Restaurant Review

Oceancrat Reviewed: A Jersey Spotlight on Seafood Boils

The Mount Laurel restaurant's specialty? Fresh shellfish served with sauces and sides.

Seafood boils are an East Coast tradition, from lobsters and clams in Maine and Rhode Island to blue crabs in Maryland to Cajun-spiced crawfish and shrimp in the Carolinas, Georgia and Louisiana. New Jersey was essentially not in the game until Steve Lin opened Oceancrat the Boiling Seafood in Mount Laurel in April.

Lin, who grew up in China, moved to North Jersey in 1995 and worked in Japanese and other restaurants until he opened Fuji, a sushi and hibachi place in Summit, in 2001. He later sold Fuji and moved with his wife and daughters to Cherry Hill, where he opened the first of eventually five sushi restaurants.

The seafood boil, he says, “is my favorite food to cook, and it’s how I like to eat. I just want the fresh seafood, not a lot of pasta or rice.” 

Lin, 44, says he researched the style online, experimenting with cooking times and sauces, and decorated the 100-seat restaurant with fishing nets and plastic crabs and lobsters. Since Oceancrat’s logo involves a silhouette of a crab, people ask him why the name doesn’t end with a B. His response is to shrug and say he was just looking for a sea-themed name; it didn’t have to mean anything.
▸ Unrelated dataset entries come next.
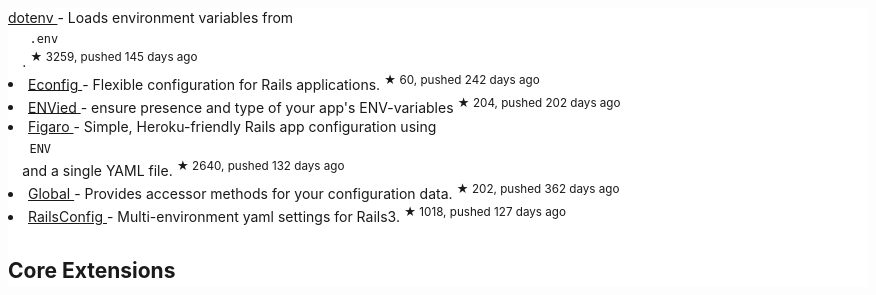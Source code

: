   <a href="https://github.com/bkeepers/dotenv">
   dotenv
  </a>
  - Loads environment variables from
  <code>
   .env
  </code>
  .
  <sup>
   &#9733 3259, pushed 145 days ago
  </sup>
 </li>
 <li>
  <a href="https://github.com/elabs/econfig">
   Econfig
  </a>
  - Flexible configuration for Rails applications.
  <sup>
   &#9733 60, pushed 242 days ago
  </sup>
 </li>
 <li>
  <a href="https://github.com/eval/envied">
   ENVied
  </a>
  - ensure presence and type of your app's ENV-variables
  <sup>
   &#9733 204, pushed 202 days ago
  </sup>
 </li>
 <li>
  <a href="https://github.com/laserlemon/figaro">
   Figaro
  </a>
  - Simple, Heroku-friendly Rails app configuration using
  <code>
   ENV
  </code>
  and a single YAML file.
  <sup>
   &#9733 2640, pushed 132 days ago
  </sup>
 </li>
 <li>
  <a href="https://github.com/railsware/global">
   Global
  </a>
  - Provides accessor methods for your configuration data.
  <sup>
   &#9733 202, pushed 362 days ago
  </sup>
 </li>
 <li>
  <a href="https://github.com/railsconfig/config">
   RailsConfig
  </a>
  - Multi-environment yaml settings for Rails3.
  <sup>
   &#9733 1018, pushed 127 days ago
  </sup>
 </li>
</ul>
<h2>
 Core Extensions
Fortunately, Oceancrat delivers meaningful seafood and a fun experience. At the top of the menu, you’ll find, “Step 1 – Create Your Bucket.” Select, by the pound, any of 12 different shellfish you want in your boil (clams, mussels, blue crabs, snowcrab legs, oysters, lobsters and more). Then choose one of five sauces (including Cajun, Old Bay); one of five levels of spiciness; and finish with any of 11 add ons (chunks of corn on the cob, potatoes, sausage and more for the pot, as well as sides such as fried rice or garlic noodles).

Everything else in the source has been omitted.